The foyer, which fronts onto New Bailey Street, has been turned into a new gallery to showcase a new exhibition about Salford’s archaeology through the ages.
The idea came from City Mayor Paul Dennett after visiting the nearby Gore Street excavation being undertaken by the Greater Manchester Archaeological Advisory Service.
The Gore Street and Bolton Street area was developed for housing, shops and a brewery in the late 18th century as Salford expanded and the New Bailey prison was built in 1790. More back to back housing, shops, small industrial buildings and yards were added in the 19th century with a brewer living at number 16 Bolton Street and a temperance coffee house at number 15. The Victorian railway viaduct built in Gore Street in still stands but the rest of the area was cleared between the 1960’s and 1980s.
City Mayor Paul Dennett said: “I found the site visit fascinating and thought the train station would be the perfect venue to showcase the amazing work being done by the GM Archaeological Advisory Service in uncovering, interpreting and bringing back to life our history and heritage.
“I’m very grateful to Network Rail and Transport for Greater Manchester for making this exhibition happen and hope people will enjoy seeing an exhibition in a more unusual venue.”
The exhibition starts with the first hunter-gatherers to settle in the Salford area 8,000 years ago and travels through the development of farming, the Iron Age and the Roman occupation to the medieval development of Salford town at the ford across the River Irwell.
It continues through the industrial revolution and growth of the city’s canals, mills, working class and middle class housing, Worsley New Hall where the new RHS Garden Bridgewater is being created and the changes the railways brought to the fast growing city.

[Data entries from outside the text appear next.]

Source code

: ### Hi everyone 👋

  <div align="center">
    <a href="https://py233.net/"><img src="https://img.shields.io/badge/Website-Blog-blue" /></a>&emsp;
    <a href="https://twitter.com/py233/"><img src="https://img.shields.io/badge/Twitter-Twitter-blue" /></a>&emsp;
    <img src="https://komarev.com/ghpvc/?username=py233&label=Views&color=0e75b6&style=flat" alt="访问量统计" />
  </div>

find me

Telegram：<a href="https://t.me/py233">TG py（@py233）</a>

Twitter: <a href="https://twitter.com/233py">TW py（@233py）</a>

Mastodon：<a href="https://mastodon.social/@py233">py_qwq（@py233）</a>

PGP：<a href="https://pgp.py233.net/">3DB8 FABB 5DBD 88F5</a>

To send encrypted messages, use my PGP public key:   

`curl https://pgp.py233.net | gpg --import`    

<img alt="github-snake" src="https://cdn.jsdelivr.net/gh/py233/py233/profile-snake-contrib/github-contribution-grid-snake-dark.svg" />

Dr Mike Nevell, Head of Archaeology at the University of Salford, said: “The exhibition presents a decade of fascinating archaeological research in Salford, much of which was conducted through Centre of Applied Archaeology at the University of Salford working with local businesses and construction firms. Our students have played an active role in excavating some of the sites on display, at Chapel Street and the New Bailey Prison for instance, so it’s great to see our work being showcased to the public.”
Cat Dowell, Rail Project Interface Manager from Transport for Greater Manchester said: “I am delighted with the final outcome of the exhibition.
“A lot of work has gone into bringing these displays to life and using our public spaces in this way helps to shape our local areas, capturing the heritage and history and showcasing it in a really accessible way.”
The exhibition is free and can be visited during station opening hours.